Вероятно, сходным образом мыслили представители малочисленной петроградской партии "социалистов-универсальеров": объединившись с "Лигой развития народа" и "христианами-демократами", они после победы большевиков решили отдать свои голоса на выборах в Учредительное собрание за большевиков (191). Разумеется, "приварок" получился ничтожным, но в российской смуте все решает не формальный электорат, а не-формализуемые движения души.

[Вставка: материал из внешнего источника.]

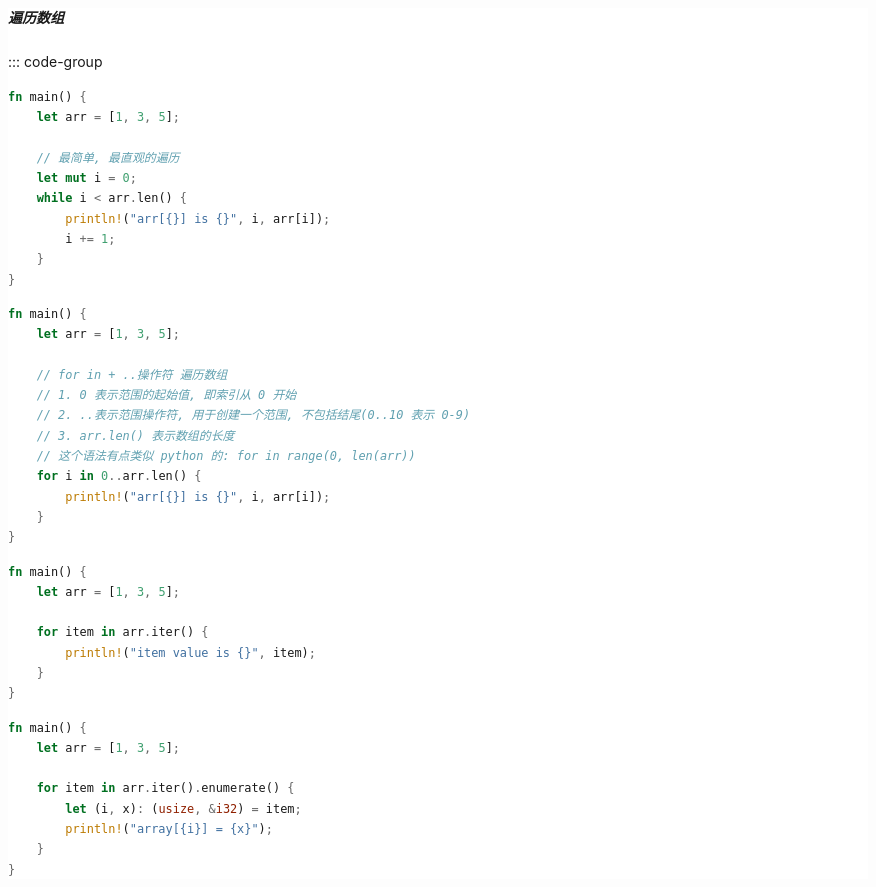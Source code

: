 ##### 遍历数组

::: code-group

```rust [while 遍历]
fn main() {
    let arr = [1, 3, 5];

    // 最简单, 最直观的遍历
    let mut i = 0;
    while i < arr.len() {
        println!("arr[{}] is {}", i, arr[i]);
        i += 1;
    }
}

```

```rust [for in 遍历]
fn main() {
    let arr = [1, 3, 5];

    // for in + ..操作符 遍历数组
    // 1. 0 表示范围的起始值, 即索引从 0 开始
    // 2. ..表示范围操作符, 用于创建一个范围, 不包括结尾(0..10 表示 0-9)
    // 3. arr.len() 表示数组的长度
    // 这个语法有点类似 python 的: for in range(0, len(arr))
    for i in 0..arr.len() {
        println!("arr[{}] is {}", i, arr[i]);
    }
}
```

```rust [迭代器遍历]
fn main() {
    let arr = [1, 3, 5];

    for item in arr.iter() {
        println!("item value is {}", item);
    }
}
```

```rust [迭代器enumerate方法遍历]
fn main() {
    let arr = [1, 3, 5];

    for item in arr.iter().enumerate() {
        let (i, x): (usize, &i32) = item;
        println!("array[{i}] = {x}");
    }
}

```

На фоне нелепых метаний и растущего чувства обреченности среди интеллигенции усиливалось равнодушие городских низов, порой доходящее до цинизма. Используя апатию масс от хаоса, большевики повели за собой недоумевающий народ, как медведя за продетое в ноздри кольцо. Росло презрение к интеллигентным проповедникам демократии. "Вы полагали, что достаточно одной хорошей системы и хороших слов, верили в выборгские кренделя (имеется в виду знаменитое выборгское воззвание. -В.Б.),-заявляли анонимные публицисты из газеты, именовавшей себя "Центральный орган Всероссийского обывателя", в адрес кадетской публики, -красногвардейцы убеждают вас, что этого мало. Необходима полицейская сила для защиты хороших слов, системы и законов". Здесь примечателен злорадствующий антидемократизм, а вовсе не пробольшевистский настрой. "Вы ждете спасения от Учредительного собрания, - продолжал далее автор. - Напрасно. Туда выбраны болтуны, вроде Керенского, способные губить святых... Что может сделать Учредительное собрание, которому мешает палец левой ноги товарища Урицкого? Изрыгнуть море хороших слов? Довольно. Слышали. Собрание ослов не сделается умнее от того, что его назовут Учредительным". Примечательно, что автор предсказал судьбу Российской конституанты. "Судя по храбрости, героизму и твердой решимости спасти родину, их не придется разгонять Смольному, - заявлял он. - Этот пустяк выполнят четверо подростков из-за Невской заставы по собственному "анархическому" почину" (192). Автор ошибся в одном: "анархический почин", скажем, матроса А. Железнякова сочетался с опасливостью по отношению к тем, кто проводил волю Ленина. Бунтари охотно слушают и подчиняются вожаку, ждут и надеются на вождя.
Впрочем, даже в Петрограде не переводились идеалисты. Газета кооператоров (запоздало и неуверенно решившихся на самостоятельную политическую консолидацию) "Право народа" 17 декабря констатировала, что между большевиками, эсерами и кадетами выбирать нельзя, из тупика может вывести только "партия человеческой совести". К тому времени уже и выборы в российскую конституанту прошли.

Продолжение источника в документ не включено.